Saved data entries
- - -
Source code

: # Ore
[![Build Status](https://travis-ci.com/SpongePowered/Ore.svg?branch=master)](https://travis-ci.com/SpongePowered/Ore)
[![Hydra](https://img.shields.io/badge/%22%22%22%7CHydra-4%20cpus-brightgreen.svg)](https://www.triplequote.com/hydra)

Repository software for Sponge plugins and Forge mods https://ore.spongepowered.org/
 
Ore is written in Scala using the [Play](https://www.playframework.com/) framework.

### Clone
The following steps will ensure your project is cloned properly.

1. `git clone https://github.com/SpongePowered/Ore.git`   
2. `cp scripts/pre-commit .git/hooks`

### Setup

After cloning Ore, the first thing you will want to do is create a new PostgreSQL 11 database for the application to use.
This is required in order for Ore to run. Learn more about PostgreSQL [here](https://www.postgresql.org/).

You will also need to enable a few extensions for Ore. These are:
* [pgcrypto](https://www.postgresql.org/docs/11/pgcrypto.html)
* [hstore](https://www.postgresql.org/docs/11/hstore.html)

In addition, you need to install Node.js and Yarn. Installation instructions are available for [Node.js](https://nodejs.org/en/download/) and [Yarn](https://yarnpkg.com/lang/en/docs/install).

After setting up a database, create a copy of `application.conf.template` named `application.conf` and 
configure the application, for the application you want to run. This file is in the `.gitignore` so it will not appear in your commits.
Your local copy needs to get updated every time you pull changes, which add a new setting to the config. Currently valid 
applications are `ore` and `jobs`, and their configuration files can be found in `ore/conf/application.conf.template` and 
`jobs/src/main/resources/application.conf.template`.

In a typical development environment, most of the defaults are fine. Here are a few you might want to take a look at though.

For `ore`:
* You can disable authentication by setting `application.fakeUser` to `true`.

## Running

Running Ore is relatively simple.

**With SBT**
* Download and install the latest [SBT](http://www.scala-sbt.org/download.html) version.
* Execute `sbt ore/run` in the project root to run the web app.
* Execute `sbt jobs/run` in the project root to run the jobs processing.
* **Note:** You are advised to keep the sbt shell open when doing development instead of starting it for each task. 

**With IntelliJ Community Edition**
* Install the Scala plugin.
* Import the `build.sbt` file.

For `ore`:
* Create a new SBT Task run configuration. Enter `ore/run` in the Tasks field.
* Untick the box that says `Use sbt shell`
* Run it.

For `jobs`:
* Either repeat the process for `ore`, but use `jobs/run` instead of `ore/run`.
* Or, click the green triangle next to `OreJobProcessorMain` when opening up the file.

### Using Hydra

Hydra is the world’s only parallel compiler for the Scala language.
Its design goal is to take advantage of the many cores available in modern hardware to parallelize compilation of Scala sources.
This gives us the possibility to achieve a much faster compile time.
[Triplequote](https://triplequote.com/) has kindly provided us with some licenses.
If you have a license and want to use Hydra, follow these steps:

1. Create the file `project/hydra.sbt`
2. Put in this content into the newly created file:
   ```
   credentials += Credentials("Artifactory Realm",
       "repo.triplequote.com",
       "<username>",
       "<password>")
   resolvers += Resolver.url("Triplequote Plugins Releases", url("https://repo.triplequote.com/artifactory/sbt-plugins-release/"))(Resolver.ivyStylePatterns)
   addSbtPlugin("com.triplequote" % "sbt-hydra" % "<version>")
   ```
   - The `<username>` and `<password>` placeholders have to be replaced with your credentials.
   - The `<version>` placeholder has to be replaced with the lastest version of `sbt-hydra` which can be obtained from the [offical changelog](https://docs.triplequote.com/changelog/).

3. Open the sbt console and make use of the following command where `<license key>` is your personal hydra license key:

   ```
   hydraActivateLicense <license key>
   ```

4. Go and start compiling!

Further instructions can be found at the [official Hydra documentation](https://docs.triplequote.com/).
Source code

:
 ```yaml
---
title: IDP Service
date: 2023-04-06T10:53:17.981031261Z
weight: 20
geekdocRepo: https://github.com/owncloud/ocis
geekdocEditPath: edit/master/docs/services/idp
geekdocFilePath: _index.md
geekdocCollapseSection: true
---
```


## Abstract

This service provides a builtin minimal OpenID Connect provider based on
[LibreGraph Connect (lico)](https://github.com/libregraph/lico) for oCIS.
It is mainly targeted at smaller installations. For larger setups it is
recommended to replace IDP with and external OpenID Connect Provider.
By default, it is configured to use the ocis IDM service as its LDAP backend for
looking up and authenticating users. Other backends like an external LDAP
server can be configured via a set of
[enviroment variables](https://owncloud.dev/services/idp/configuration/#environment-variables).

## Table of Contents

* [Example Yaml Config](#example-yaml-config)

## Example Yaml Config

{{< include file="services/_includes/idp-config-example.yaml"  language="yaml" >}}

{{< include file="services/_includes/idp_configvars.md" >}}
- - -
The answer is the run of lines above from the line containing "Either repeat the" through the line containing "Hydra is the", copied exactly and alone.

=== Written answer ===
* Either repeat the process for `ore`, but use `jobs/run` instead of `ore/run`.
* Or, click the green triangle next to `OreJobProcessorMain` when opening up the file.

### Using Hydra

Hydra is the world’s only parallel compiler for the Scala language.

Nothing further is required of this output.